Activity -
The entries follow. Please return all of them exactly.

Stored data entries
*** Block opens ***

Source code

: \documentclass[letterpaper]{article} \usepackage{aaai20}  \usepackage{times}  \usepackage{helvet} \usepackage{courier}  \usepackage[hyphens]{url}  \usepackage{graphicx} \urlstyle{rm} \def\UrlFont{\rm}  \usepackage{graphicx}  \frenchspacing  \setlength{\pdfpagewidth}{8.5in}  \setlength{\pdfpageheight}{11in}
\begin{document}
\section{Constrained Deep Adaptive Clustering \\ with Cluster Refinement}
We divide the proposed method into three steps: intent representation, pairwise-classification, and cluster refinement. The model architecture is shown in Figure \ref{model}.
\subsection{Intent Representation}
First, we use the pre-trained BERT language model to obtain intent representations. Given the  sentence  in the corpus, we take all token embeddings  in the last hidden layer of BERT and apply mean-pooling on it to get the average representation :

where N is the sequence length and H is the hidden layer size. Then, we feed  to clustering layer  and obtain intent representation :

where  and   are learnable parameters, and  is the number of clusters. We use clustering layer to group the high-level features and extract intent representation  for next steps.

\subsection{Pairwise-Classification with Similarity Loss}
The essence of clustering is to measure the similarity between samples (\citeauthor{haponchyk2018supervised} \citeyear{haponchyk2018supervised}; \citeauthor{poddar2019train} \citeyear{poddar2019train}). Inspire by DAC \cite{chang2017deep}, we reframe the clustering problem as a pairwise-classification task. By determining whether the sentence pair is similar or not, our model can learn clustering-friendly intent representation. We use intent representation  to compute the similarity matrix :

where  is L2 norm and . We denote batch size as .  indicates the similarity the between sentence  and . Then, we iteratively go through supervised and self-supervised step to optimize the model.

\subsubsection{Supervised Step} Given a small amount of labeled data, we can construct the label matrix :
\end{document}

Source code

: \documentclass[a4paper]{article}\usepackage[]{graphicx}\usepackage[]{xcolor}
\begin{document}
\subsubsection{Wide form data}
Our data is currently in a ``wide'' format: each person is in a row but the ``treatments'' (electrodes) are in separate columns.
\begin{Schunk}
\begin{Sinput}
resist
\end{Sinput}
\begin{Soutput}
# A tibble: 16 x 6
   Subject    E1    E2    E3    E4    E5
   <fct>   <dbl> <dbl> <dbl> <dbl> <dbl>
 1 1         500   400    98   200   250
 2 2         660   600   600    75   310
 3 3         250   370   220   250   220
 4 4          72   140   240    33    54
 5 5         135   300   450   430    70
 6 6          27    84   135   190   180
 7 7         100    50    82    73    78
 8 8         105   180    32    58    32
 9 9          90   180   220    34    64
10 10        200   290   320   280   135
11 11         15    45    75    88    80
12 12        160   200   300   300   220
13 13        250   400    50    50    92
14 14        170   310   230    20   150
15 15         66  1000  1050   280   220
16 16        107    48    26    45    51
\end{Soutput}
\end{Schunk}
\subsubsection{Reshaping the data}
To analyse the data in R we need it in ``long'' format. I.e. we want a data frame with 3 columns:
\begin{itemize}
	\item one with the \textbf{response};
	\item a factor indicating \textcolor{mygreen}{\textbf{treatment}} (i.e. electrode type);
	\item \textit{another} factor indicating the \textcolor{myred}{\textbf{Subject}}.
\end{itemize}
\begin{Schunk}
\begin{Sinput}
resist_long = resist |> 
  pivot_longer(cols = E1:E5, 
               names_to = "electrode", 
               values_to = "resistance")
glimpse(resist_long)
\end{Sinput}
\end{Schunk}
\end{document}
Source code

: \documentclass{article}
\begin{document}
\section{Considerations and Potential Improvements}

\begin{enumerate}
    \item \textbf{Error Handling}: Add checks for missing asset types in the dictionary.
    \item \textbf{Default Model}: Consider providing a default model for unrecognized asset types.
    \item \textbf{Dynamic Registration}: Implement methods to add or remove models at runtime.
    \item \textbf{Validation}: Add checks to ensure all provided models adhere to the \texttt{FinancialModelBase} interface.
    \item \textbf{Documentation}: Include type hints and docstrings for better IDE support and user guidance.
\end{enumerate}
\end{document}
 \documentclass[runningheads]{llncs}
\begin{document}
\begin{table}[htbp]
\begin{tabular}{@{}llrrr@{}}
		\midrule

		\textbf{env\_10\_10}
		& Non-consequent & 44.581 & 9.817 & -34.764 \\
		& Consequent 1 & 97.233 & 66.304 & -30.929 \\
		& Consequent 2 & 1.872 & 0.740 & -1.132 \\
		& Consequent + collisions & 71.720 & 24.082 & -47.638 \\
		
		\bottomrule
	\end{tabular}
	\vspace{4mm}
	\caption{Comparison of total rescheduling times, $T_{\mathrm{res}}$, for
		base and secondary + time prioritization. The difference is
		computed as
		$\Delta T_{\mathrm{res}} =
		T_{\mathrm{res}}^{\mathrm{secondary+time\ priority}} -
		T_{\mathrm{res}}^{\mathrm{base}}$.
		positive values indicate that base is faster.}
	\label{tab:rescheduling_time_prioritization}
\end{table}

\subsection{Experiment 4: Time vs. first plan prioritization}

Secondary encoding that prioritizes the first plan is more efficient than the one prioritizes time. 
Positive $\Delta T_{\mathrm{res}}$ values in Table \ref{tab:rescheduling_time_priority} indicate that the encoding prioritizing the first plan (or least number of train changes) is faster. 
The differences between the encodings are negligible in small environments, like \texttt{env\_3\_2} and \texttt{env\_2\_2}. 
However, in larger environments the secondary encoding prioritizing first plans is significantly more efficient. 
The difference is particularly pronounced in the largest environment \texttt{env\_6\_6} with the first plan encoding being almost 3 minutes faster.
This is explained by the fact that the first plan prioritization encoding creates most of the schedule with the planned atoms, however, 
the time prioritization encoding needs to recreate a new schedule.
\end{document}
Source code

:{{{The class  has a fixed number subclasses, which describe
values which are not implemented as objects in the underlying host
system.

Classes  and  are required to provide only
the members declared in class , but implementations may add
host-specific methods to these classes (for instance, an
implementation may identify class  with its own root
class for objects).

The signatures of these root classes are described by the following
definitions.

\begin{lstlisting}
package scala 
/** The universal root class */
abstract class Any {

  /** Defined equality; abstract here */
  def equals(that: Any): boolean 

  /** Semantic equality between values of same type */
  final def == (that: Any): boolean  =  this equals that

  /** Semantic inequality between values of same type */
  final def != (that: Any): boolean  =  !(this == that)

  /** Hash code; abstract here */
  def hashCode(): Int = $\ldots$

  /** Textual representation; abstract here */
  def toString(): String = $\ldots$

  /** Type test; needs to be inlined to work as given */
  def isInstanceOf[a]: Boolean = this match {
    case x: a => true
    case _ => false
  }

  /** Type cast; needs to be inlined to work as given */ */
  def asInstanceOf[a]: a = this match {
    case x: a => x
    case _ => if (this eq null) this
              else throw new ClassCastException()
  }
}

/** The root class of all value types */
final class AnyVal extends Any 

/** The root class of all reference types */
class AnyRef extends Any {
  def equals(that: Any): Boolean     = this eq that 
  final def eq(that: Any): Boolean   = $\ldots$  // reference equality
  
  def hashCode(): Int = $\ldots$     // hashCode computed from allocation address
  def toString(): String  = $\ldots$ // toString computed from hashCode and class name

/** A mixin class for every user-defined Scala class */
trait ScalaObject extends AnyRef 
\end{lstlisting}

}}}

*** Block closes ***

Expected output -
Source code

: \documentclass[letterpaper]{article} \usepackage{aaai20}  \usepackage{times}  \usepackage{helvet} \usepackage{courier}  \usepackage[hyphens]{url}  \usepackage{graphicx} \urlstyle{rm} \def\UrlFont{\rm}  \usepackage{graphicx}  \frenchspacing  \setlength{\pdfpagewidth}{8.5in}  \setlength{\pdfpageheight}{11in}
\begin{document}
\section{Constrained Deep Adaptive Clustering \\ with Cluster Refinement}
We divide the proposed method into three steps: intent representation, pairwise-classification, and cluster refinement. The model architecture is shown in Figure \ref{model}.
\subsection{Intent Representation}
First, we use the pre-trained BERT language model to obtain intent representations. Given the  sentence  in the corpus, we take all token embeddings  in the last hidden layer of BERT and apply mean-pooling on it to get the average representation :

where N is the sequence length and H is the hidden layer size. Then, we feed  to clustering layer  and obtain intent representation :

where  and   are learnable parameters, and  is the number of clusters. We use clustering layer to group the high-level features and extract intent representation  for next steps.

\subsection{Pairwise-Classification with Similarity Loss}
The essence of clustering is to measure the similarity between samples (\citeauthor{haponchyk2018supervised} \citeyear{haponchyk2018supervised}; \citeauthor{poddar2019train} \citeyear{poddar2019train}). Inspire by DAC \cite{chang2017deep}, we reframe the clustering problem as a pairwise-classification task. By determining whether the sentence pair is similar or not, our model can learn clustering-friendly intent representation. We use intent representation  to compute the similarity matrix :

where  is L2 norm and . We denote batch size as .  indicates the similarity the between sentence  and . Then, we iteratively go through supervised and self-supervised step to optimize the model.

\subsubsection{Supervised Step} Given a small amount of labeled data, we can construct the label matrix :
\end{document}

Source code

: \documentclass[a4paper]{article}\usepackage[]{graphicx}\usepackage[]{xcolor}
\begin{document}
\subsubsection{Wide form data}
Our data is currently in a ``wide'' format: each person is in a row but the ``treatments'' (electrodes) are in separate columns.
\begin{Schunk}
\begin{Sinput}
resist
\end{Sinput}
\begin{Soutput}
# A tibble: 16 x 6
   Subject    E1    E2    E3    E4    E5
   <fct>   <dbl> <dbl> <dbl> <dbl> <dbl>
 1 1         500   400    98   200   250
 2 2         660   600   600    75   310
 3 3         250   370   220   250   220
 4 4          72   140   240    33    54
 5 5         135   300   450   430    70
 6 6          27    84   135   190   180
 7 7         100    50    82    73    78
 8 8         105   180    32    58    32
 9 9          90   180   220    34    64
10 10        200   290   320   280   135
11 11         15    45    75    88    80
12 12        160   200   300   300   220
13 13        250   400    50    50    92
14 14        170   310   230    20   150
15 15         66  1000  1050   280   220
16 16        107    48    26    45    51
\end{Soutput}
\end{Schunk}
\subsubsection{Reshaping the data}
To analyse the data in R we need it in ``long'' format. I.e. we want a data frame with 3 columns:
\begin{itemize}
	\item one with the \textbf{response};
	\item a factor indicating \textcolor{mygreen}{\textbf{treatment}} (i.e. electrode type);
	\item \textit{another} factor indicating the \textcolor{myred}{\textbf{Subject}}.
\end{itemize}
\begin{Schunk}
\begin{Sinput}
resist_long = resist |> 
  pivot_longer(cols = E1:E5, 
               names_to = "electrode", 
               values_to = "resistance")
glimpse(resist_long)
\end{Sinput}
\end{Schunk}
\end{document}
Source code

: \documentclass{article}
\begin{document}
\section{Considerations and Potential Improvements}

\begin{enumerate}
    \item \textbf{Error Handling}: Add checks for missing asset types in the dictionary.
    \item \textbf{Default Model}: Consider providing a default model for unrecognized asset types.
    \item \textbf{Dynamic Registration}: Implement methods to add or remove models at runtime.
    \item \textbf{Validation}: Add checks to ensure all provided models adhere to the \texttt{FinancialModelBase} interface.
    \item \textbf{Documentation}: Include type hints and docstrings for better IDE support and user guidance.
\end{enumerate}
\end{document}
 \documentclass[runningheads]{llncs}
\begin{document}
\begin{table}[htbp]
\begin{tabular}{@{}llrrr@{}}
		\midrule

		\textbf{env\_10\_10}
		& Non-consequent & 44.581 & 9.817 & -34.764 \\
		& Consequent 1 & 97.233 & 66.304 & -30.929 \\
		& Consequent 2 & 1.872 & 0.740 & -1.132 \\
		& Consequent + collisions & 71.720 & 24.082 & -47.638 \\
		
		\bottomrule
	\end{tabular}
	\vspace{4mm}
	\caption{Comparison of total rescheduling times, $T_{\mathrm{res}}$, for
		base and secondary + time prioritization. The difference is
		computed as
		$\Delta T_{\mathrm{res}} =
		T_{\mathrm{res}}^{\mathrm{secondary+time\ priority}} -
		T_{\mathrm{res}}^{\mathrm{base}}$.
		positive values indicate that base is faster.}
	\label{tab:rescheduling_time_prioritization}
\end{table}

\subsection{Experiment 4: Time vs. first plan prioritization}

Secondary encoding that prioritizes the first plan is more efficient than the one prioritizes time. 
Positive $\Delta T_{\mathrm{res}}$ values in Table \ref{tab:rescheduling_time_priority} indicate that the encoding prioritizing the first plan (or least number of train changes) is faster. 
The differences between the encodings are negligible in small environments, like \texttt{env\_3\_2} and \texttt{env\_2\_2}. 
However, in larger environments the secondary encoding prioritizing first plans is significantly more efficient. 
The difference is particularly pronounced in the largest environment \texttt{env\_6\_6} with the first plan encoding being almost 3 minutes faster.
This is explained by the fact that the first plan prioritization encoding creates most of the schedule with the planned atoms, however, 
the time prioritization encoding needs to recreate a new schedule.
\end{document}
Source code

:{{{The class  has a fixed number subclasses, which describe
values which are not implemented as objects in the underlying host
system.

Classes  and  are required to provide only
the members declared in class , but implementations may add
host-specific methods to these classes (for instance, an
implementation may identify class  with its own root
class for objects).

The signatures of these root classes are described by the following
definitions.

\begin{lstlisting}
package scala 
/** The universal root class */
abstract class Any {

  /** Defined equality; abstract here */
  def equals(that: Any): boolean 

  /** Semantic equality between values of same type */
  final def == (that: Any): boolean  =  this equals that

  /** Semantic inequality between values of same type */
  final def != (that: Any): boolean  =  !(this == that)

  /** Hash code; abstract here */
  def hashCode(): Int = $\ldots$

  /** Textual representation; abstract here */
  def toString(): String = $\ldots$

  /** Type test; needs to be inlined to work as given */
  def isInstanceOf[a]: Boolean = this match {
    case x: a => true
    case _ => false
  }

  /** Type cast; needs to be inlined to work as given */ */
  def asInstanceOf[a]: a = this match {
    case x: a => x
    case _ => if (this eq null) this
              else throw new ClassCastException()
  }
}

/** The root class of all value types */
final class AnyVal extends Any 

/** The root class of all reference types */
class AnyRef extends Any {
  def equals(that: Any): Boolean     = this eq that 
  final def eq(that: Any): Boolean   = $\ldots$  // reference equality
  
  def hashCode(): Int = $\ldots$     // hashCode computed from allocation address
  def toString(): String  = $\ldots$ // toString computed from hashCode and class name

/** A mixin class for every user-defined Scala class */
trait ScalaObject extends AnyRef 
\end{lstlisting}

}}}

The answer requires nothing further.